Description of the task
Across the entries below, how many lines include the word "attend"? Reply with only the number.

Dataset excerpts
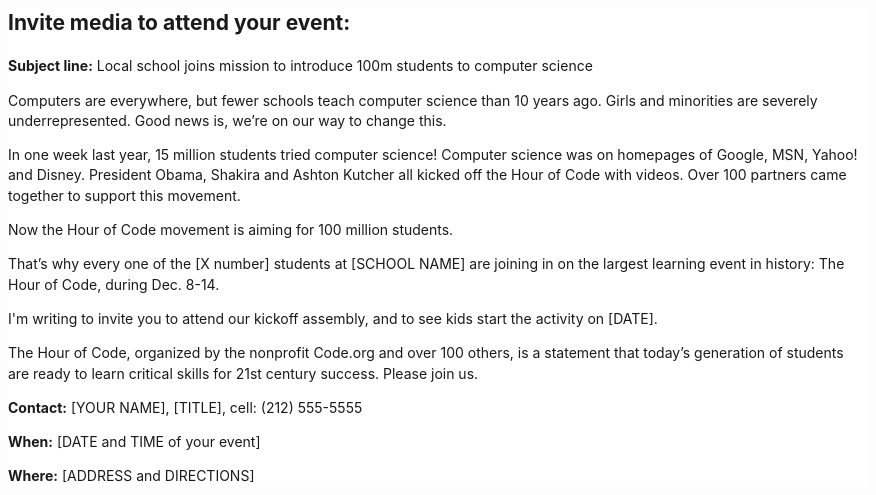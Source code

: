 <p>
  <a id="media-pitch"></a>
</p>

<h2>
  Invite media to attend your event:
</h2>

<p>
  <strong>Subject line:</strong> Local school joins mission to introduce 100m students to computer science
</p>

<p>
  Computers are everywhere, but fewer schools teach computer science than 10 years ago. Girls and minorities are severely underrepresented. Good news is, we’re on our way to change this.
</p>

<p>
  In one week last year, 15 million students tried computer science! Computer science was on homepages of Google, MSN, Yahoo! and Disney. President Obama, Shakira and Ashton Kutcher all kicked off the Hour of Code with videos. Over 100 partners came together to support this movement.
</p>

<p>
  Now the Hour of Code movement is aiming for 100 million students.
</p>

<p>
  That’s why every one of the [X number] students at [SCHOOL NAME] are joining in on the largest learning event in history: The Hour of Code, during Dec. 8-14.
</p>

<p>
  I'm writing to invite you to attend our kickoff assembly, and to see kids start the activity on [DATE].
</p>

<p>
  The Hour of Code, organized by the nonprofit Code.org and over 100 others, is a statement that today’s generation of students are ready to learn critical skills for 21st century success. Please join us.
</p>

<p>
  <strong>Contact:</strong> [YOUR NAME], [TITLE], cell: (212) 555-5555
</p>

<p>
  <strong>When:</strong> [DATE and TIME of your event]
</p>

<p>
  <strong>Where:</strong> [ADDRESS and DIRECTIONS]
</p>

Response box
2